Yep having been the guy holding the light and seeing that 625 light up that whole field like an X990 is amazing. The 11 cell / LDO st at 12.5 v is the trick to make it live though. The driver makes up for diminishing voltage holding brightness till dead but the battery setup is still important too. It took 2 of us 8 hours to jig up the super holder which Andrew has shown how to build it on his website. It is kind of a 4 handed deal to final assemble but once together is very low loss and stable enough to power that 625 and live without smoke ( Like my first attemp with stock spring loaded Modamag holders- they can not handle 9 amps). Either or is a choice you have to make. More light, whiter out of 625 or more controlled beam of 138 is very nice with #5 light stipple reflector- perfectly clean round beam like SureFire but way brighter. I am making another in a 4D with Li-Ion D cells so I have a 1/2 hour 100 watter which is nice run time for that kind of power. 9 amp light bulbs definitely are hungry for juice. All of this is doable now in several variations with Hot Driver which is easily adjusted. Insta-Flashing with hot batteries is a thing of the past. If you get/make one, you WILL be spoiled- I guarentee it.


----------



## bwaites (Mar 6, 2006)

The USL can drive the '625 nicely, just not hot off the charger.
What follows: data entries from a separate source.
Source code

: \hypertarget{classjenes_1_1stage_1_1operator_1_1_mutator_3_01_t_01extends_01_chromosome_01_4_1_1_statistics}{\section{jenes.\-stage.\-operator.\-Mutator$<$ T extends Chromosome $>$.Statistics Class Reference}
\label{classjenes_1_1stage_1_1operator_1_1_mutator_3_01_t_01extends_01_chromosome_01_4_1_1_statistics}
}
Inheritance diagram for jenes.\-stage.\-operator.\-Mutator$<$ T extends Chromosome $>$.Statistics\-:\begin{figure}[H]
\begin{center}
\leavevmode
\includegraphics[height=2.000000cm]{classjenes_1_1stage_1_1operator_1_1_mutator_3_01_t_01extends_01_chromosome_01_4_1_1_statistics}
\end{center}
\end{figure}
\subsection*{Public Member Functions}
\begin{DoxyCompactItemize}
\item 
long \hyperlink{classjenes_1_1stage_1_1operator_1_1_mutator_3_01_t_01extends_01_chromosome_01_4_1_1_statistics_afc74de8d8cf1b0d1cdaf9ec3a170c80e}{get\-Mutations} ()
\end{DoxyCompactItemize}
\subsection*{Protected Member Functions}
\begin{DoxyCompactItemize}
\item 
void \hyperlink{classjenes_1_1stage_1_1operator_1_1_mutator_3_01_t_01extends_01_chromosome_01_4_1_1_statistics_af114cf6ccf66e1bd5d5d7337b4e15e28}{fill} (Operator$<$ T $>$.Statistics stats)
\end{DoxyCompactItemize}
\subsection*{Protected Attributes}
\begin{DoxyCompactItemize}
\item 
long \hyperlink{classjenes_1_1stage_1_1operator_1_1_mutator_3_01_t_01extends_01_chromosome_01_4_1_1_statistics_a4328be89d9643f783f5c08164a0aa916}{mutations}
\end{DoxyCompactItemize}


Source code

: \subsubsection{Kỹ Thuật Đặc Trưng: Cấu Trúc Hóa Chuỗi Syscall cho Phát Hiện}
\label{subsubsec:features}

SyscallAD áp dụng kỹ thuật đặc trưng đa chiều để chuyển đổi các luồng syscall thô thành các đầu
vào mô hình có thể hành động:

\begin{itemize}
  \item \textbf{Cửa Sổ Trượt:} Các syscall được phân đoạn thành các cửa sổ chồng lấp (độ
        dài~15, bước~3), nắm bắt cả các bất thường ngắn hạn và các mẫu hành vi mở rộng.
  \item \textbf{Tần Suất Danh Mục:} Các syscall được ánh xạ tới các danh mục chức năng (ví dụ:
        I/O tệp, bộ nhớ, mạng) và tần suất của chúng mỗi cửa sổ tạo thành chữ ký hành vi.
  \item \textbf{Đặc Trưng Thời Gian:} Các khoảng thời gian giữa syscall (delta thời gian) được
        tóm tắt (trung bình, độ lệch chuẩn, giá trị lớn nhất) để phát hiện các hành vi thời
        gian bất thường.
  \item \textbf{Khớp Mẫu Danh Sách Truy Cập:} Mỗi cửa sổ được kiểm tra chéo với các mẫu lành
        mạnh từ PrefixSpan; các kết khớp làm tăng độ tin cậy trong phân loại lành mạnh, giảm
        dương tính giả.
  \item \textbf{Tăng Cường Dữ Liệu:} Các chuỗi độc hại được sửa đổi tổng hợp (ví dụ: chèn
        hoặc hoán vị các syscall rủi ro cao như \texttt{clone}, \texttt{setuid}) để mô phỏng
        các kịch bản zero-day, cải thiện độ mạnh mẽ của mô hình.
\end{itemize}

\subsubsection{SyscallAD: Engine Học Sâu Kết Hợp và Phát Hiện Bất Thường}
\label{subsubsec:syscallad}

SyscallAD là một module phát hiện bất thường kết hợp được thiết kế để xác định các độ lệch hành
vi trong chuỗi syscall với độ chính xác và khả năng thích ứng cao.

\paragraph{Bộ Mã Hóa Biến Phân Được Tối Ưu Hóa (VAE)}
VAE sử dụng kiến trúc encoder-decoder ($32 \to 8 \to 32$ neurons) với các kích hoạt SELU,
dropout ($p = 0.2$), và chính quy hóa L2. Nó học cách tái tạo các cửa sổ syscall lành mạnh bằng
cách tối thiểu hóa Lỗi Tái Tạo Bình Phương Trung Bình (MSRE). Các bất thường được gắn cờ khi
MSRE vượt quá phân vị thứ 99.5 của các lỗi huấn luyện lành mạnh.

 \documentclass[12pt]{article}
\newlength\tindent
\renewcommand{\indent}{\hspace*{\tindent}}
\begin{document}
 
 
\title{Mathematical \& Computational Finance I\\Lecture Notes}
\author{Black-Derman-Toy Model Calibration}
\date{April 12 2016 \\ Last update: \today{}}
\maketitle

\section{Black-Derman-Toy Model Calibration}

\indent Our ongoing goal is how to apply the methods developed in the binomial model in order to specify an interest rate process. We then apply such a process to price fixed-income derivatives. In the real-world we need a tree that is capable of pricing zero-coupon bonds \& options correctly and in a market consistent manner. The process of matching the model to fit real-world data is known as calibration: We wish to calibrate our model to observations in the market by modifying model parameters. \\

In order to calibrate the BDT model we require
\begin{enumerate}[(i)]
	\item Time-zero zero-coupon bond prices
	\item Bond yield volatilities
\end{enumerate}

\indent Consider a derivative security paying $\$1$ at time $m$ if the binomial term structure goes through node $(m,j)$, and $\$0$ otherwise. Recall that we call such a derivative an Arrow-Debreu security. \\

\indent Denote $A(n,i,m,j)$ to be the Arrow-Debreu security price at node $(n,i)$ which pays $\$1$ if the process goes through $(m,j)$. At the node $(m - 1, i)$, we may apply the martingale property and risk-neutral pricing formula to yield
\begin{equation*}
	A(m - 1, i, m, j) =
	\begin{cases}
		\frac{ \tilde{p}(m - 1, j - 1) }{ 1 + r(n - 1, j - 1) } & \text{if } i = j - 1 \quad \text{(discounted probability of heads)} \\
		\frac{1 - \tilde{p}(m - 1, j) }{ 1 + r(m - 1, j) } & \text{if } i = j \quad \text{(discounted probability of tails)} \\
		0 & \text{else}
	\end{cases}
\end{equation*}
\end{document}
Leave it overnight, though, and it does fine.

I have one running with the 3" FiveMega head and it is awesome.

Bill


----------



## andrewwynn (Mar 6, 2006)

More like 25 minutes of runtime, and as demontrated last night.. maybe 10 straight maximum before the over-heat sensor will kick in.. thanks to Bill (ala USL project) for putting the seed in my head to incorporate that! He is very correct about longer runtimes being a problem with heat. Haven't had a problem at all with either of the 625 lights, now they are finally working properly... the Big 4D model does get hotter than is comfortable to hold about the time it decides 'well that's just about hot enough' and starts to cycle off and on as it maintains the temperature. 

-awr


----------



## andrewwynn (Mar 7, 2006)

So... my buddy LarryK called me tonight with the suggestion: Put the 625 lamp on 3D LiON.. 

What a great solution.. 

The cells hold the 8.65A with cells holding 10.8V.. that gets 10.46 to the lamp with a KIU solution.. I was holding 8.70 and 10.73V at the lamp... 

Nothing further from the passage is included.